The Patra Chawl scam was an alleged financial fraud case in Mumbai, India, involving the redevelopment of Patra Chawl (Siddharth Nagar) in Goregaon. The case centers around irregularities in a redevelopment project initiated in 2008, leading to investigations by the Enforcement Directorate (ED) for money laundering.

== Background ==

Patra Chawl, spread over 47 acres, housed 672 tenant families. In 2008, the Maharashtra Housing and Area Development Authority (MHADA) awarded a redevelopment contract to Guru Ashish Construction Pvt Ltd (GACPL), a subsidiary of Housing Development and Infrastructure Limited (HDIL).

== Scam ==

The Patra Chawl scam involves allegations against Guru Ashish Construction Pvt Ltd (GACPL), a subsidiary of Housing Development and Infrastructure Limited (HDIL). The redevelopment project, initiated by the Maharashtra Housing and Area Development Authority (MHADA) in 2008, aimed to rehabilitate 672 tenant families and construct additional flats for MHADA. GACPL is accused of misleading MHADA, selling Floor Space Index (FSI) to nine developers for Rs 901.79 crore, and failing to construct the promised flats.

The Enforcement Directorate launched a money laundering probe based on an FIR filed by Mumbai Police's Economic Offences Wing (EOW). Investigations revealed that Pravin Raut, a former director of GACPL, diverted Rs 95 crore for personal use, including acquiring land parcels and gifting properties. The ED estimates the total proceeds of crime at Rs 1,039.79 crore.

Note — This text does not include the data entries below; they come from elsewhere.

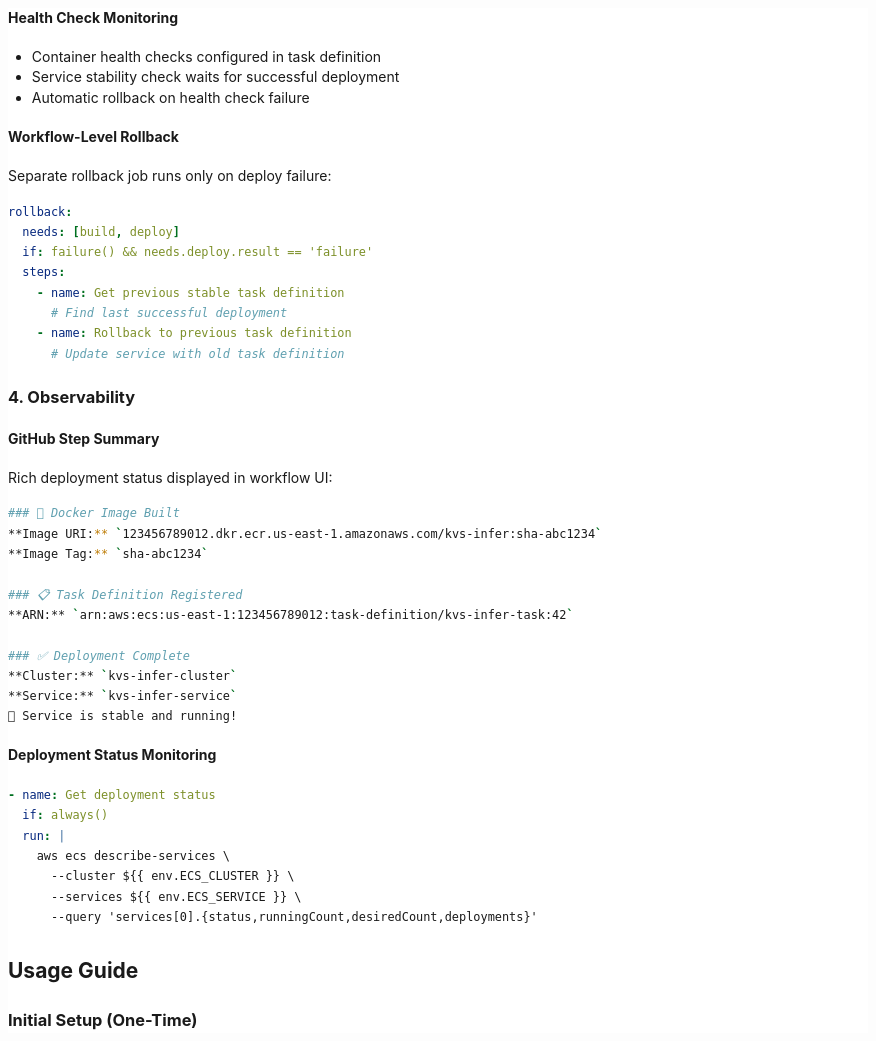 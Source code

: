 #### Health Check Monitoring
- Container health checks configured in task definition
- Service stability check waits for successful deployment
- Automatic rollback on health check failure

#### Workflow-Level Rollback
Separate rollback job runs only on deploy failure:
```yaml
rollback:
  needs: [build, deploy]
  if: failure() && needs.deploy.result == 'failure'
  steps:
    - name: Get previous stable task definition
      # Find last successful deployment
    - name: Rollback to previous task definition
      # Update service with old task definition
```

### 4. Observability

#### GitHub Step Summary
Rich deployment status displayed in workflow UI:
```bash
### 🐳 Docker Image Built
**Image URI:** `123456789012.dkr.ecr.us-east-1.amazonaws.com/kvs-infer:sha-abc1234`
**Image Tag:** `sha-abc1234`

### 📋 Task Definition Registered
**ARN:** `arn:aws:ecs:us-east-1:123456789012:task-definition/kvs-infer-task:42`

### ✅ Deployment Complete
**Cluster:** `kvs-infer-cluster`
**Service:** `kvs-infer-service`
🎉 Service is stable and running!
```

#### Deployment Status Monitoring
```yaml
- name: Get deployment status
  if: always()
  run: |
    aws ecs describe-services \
      --cluster ${{ env.ECS_CLUSTER }} \
      --services ${{ env.ECS_SERVICE }} \
      --query 'services[0].{status,runningCount,desiredCount,deployments}'
```

## Usage Guide

### Initial Setup (One-Time)
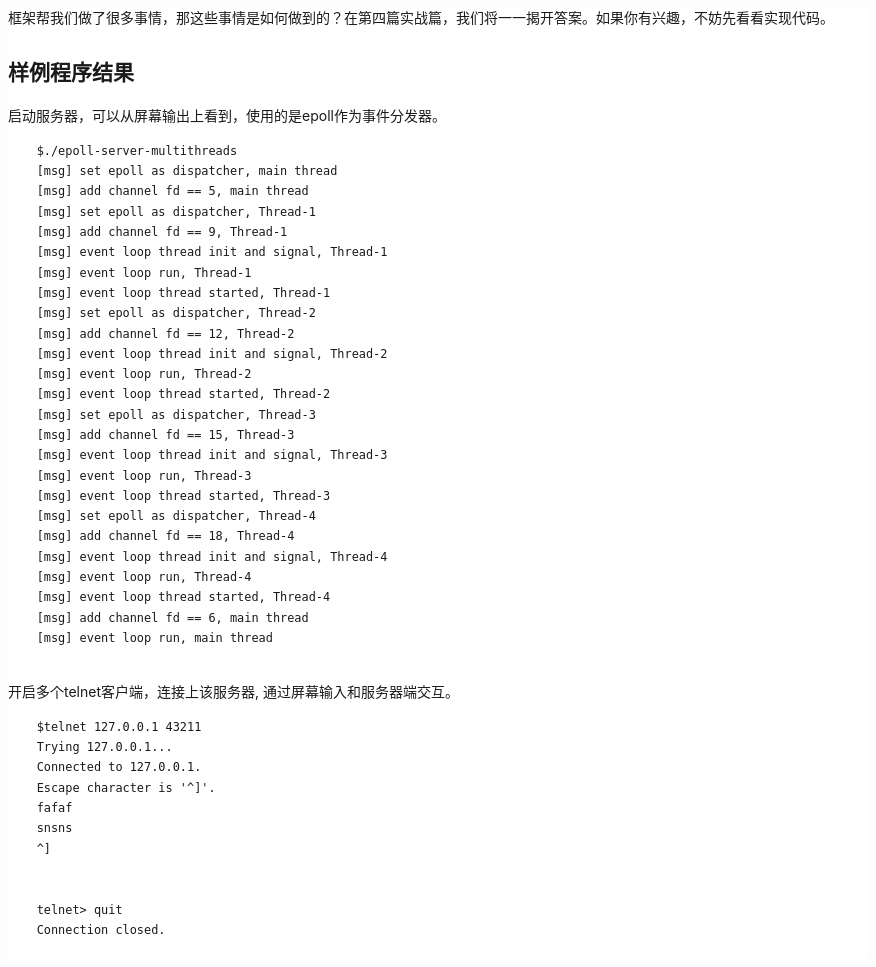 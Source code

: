 框架帮我们做了很多事情，那这些事情是如何做到的？在第四篇实战篇，我们将一一揭开答案。如果你有兴趣，不妨先看看实现代码。

## 样例程序结果

启动服务器，可以从屏幕输出上看到，使用的是epoll作为事件分发器。

```
    $./epoll-server-multithreads
    [msg] set epoll as dispatcher, main thread
    [msg] add channel fd == 5, main thread
    [msg] set epoll as dispatcher, Thread-1
    [msg] add channel fd == 9, Thread-1
    [msg] event loop thread init and signal, Thread-1
    [msg] event loop run, Thread-1
    [msg] event loop thread started, Thread-1
    [msg] set epoll as dispatcher, Thread-2
    [msg] add channel fd == 12, Thread-2
    [msg] event loop thread init and signal, Thread-2
    [msg] event loop run, Thread-2
    [msg] event loop thread started, Thread-2
    [msg] set epoll as dispatcher, Thread-3
    [msg] add channel fd == 15, Thread-3
    [msg] event loop thread init and signal, Thread-3
    [msg] event loop run, Thread-3
    [msg] event loop thread started, Thread-3
    [msg] set epoll as dispatcher, Thread-4
    [msg] add channel fd == 18, Thread-4
    [msg] event loop thread init and signal, Thread-4
    [msg] event loop run, Thread-4
    [msg] event loop thread started, Thread-4
    [msg] add channel fd == 6, main thread
    [msg] event loop run, main thread
    

```

开启多个telnet客户端，连接上该服务器, 通过屏幕输入和服务器端交互。

```
    $telnet 127.0.0.1 43211
    Trying 127.0.0.1...
    Connected to 127.0.0.1.
    Escape character is '^]'.
    fafaf
    snsns
    ^]
    
    
    telnet> quit
    Connection closed.
    

```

== Key figures involved ==

Key figures involved include Pravin Raut, former director of GACPL, and Sanjay Raut, a Shiv Sena (UBT) leader. The ED initiated a money laundering probe based on an FIR filed by Mumbai Police's Economic Offences Wing. Developments include asset attachments worth Rs 116.27 crore by ED and ongoing court proceedings.

== Impact ==

The scam has left 672 families without homes promised in the redevelopment project and has led to political controversies about corruption in Mumbai's real estate development.